The time was right for the change in adversaries. If you look at the later shows in Linville's final year, with the romance over between Frank and Margaret, there's a bit of isolation of Frank that creeps into the story lines that make him a bit too pathetic to be a really strong opponent for Hawkeye and B.J. Brining in Stiers as Winchester allowed the show to go in a new direction with a strong character than what Burns had become.

Also, its interesting that you said the poker game story with Stiers ended up setting up the character's personality for the two-part season opener. There was one episode in David's first season as Winchester involving his attempt to pull off a scam with the swapping of Army script that -- at least to me -- comes off as out-of character for Charles, but in-character for something Frank Burns would had tried. That wasn't a story line left over from Season Five that was tweaked to fit into Season Six, was it?

Geoduck said...

Dittoing what others have said. Burns' problem wasn't that he was too stupid for the army, it was that he was too stupid for Hawkeye. He was always going to lose, and eventually that gets really old. Winchester was much better.

Paul Duca said...

It wasn't Hawkeye who pronounced it "Hon-or-REAH" was Colonel Flagg (the man who lives up to the term "counter-intelllegence"), in the episode where he suspects Hawkeye of being a Communist sympathizer, after treating a badly wounded North Korean soldier. Flagg tries to recruit Winchester to assist him, by promising him reassignment to a military hospital near Boston, so he "could go home every night to Wellesley, where you still live with your mother and father and sister Honoreah"

"That's HONORIA!!!"

Anonymous said...

I for one definitely think that MASH changed for the better after Charles came onboard. (Actaully, since BJ and Col. Potter arrived) It was infinitely less shallow and the characters - right down to Klinger - got a chance to grow and gain a depth that was severely lacking early on. Margaret and many others went from 1-dimensional to very human and far more complex. And David Ogden Stiers is absolutely fantastic. He made Charles my favourite character. (Not to mention the one who blossoms the most.) As opposed to shows which become progressively repetitve and rely on situations becoming more and more ridiculous (such as Seinfeld, The Simpsons, etc) MASH went in a unique direction and ultimately ended far more memorably and moving than it began, while still remaining remarkably funny and enjoyable. Having more dark moments only served to highlight the comedy. :)

MP Imbillicieri said...

Along with Mr. Burns, Maj. Dr. Winchester is my favorite fictional character ever.

Unknown said...

This post is years old, but as I'm coming to it now I just have to add to the chorus of admiration for David's talents.

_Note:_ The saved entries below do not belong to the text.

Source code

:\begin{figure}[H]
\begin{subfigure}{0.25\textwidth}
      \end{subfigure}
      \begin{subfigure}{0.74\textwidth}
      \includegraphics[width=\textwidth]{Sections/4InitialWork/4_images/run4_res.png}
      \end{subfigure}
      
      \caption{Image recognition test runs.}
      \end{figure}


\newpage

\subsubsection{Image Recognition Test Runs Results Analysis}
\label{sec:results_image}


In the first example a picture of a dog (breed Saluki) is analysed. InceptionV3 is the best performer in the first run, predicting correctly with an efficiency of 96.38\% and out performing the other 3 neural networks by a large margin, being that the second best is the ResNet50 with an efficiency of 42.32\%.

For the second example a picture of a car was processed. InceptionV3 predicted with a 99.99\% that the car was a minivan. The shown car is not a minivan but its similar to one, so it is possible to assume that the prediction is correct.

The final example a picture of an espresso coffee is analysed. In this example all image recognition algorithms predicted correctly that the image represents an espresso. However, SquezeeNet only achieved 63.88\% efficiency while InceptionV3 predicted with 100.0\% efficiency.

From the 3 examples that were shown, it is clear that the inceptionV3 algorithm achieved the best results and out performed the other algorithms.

I'm in my 40s now, but I have been a M*A*S*H fan since I was introduced to the show by my 5th/6th grade teacher. I wish I had thanked him.

David is indeed a remarkably gifted actor. He added such depth and poignancy to a character that so easily could've been a one-note boor. Instead, Charles Emerson Winchester, III was as complex, admirable and lovely as he could be insufferable at times. He is one of my favorite characters - and on this show, that is saying quite a lot.

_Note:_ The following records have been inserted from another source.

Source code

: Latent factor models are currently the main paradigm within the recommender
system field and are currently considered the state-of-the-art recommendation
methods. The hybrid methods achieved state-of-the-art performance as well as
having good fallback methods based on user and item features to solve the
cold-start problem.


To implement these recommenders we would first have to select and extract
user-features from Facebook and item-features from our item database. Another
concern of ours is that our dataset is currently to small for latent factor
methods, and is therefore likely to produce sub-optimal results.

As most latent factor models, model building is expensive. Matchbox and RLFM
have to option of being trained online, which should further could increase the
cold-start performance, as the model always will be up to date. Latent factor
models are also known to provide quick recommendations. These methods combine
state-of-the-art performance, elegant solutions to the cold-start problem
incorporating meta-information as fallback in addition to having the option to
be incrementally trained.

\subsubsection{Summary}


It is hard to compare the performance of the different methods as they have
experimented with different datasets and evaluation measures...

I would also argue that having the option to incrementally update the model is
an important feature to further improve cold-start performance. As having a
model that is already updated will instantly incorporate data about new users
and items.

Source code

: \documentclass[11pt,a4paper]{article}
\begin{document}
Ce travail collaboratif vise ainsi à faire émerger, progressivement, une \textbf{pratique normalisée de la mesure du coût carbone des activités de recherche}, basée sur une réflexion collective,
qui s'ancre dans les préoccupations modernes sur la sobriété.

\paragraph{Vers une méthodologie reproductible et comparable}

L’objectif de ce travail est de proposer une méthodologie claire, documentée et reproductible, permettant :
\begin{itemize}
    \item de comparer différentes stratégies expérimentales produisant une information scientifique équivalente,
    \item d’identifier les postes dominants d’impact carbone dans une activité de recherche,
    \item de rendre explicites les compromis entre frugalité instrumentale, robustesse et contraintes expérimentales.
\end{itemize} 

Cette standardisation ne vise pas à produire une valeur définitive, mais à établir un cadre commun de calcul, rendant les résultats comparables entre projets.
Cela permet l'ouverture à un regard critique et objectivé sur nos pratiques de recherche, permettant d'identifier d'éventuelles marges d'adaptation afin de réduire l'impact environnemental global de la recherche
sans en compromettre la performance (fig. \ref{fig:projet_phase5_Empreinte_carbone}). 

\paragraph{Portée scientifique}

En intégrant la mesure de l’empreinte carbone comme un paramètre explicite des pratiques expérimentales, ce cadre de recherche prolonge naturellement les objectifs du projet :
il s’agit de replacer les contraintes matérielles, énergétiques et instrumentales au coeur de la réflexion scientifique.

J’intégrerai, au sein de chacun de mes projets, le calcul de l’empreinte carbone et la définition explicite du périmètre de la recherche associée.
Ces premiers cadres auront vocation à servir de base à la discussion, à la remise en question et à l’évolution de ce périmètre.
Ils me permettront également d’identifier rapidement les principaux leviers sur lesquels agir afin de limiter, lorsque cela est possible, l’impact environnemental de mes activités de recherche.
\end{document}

Despite being such a huge fan for literally most of my life, it was only a few years ago that I learned of David's musical/conducting skills. I had no idea! Knowing that the character's love of music was based in the actor's real love of music simply added even more depth and enjoyment for me.

But you know what? Even if David himself had not an ounce of musical interest or talent, he would still have made that performance believable. Of that, I have no doubt.

My understanding is he doesn't wish to talk about his time on M*A*S*H. I understand and respect that.

But I do wish I could convey to him my respect.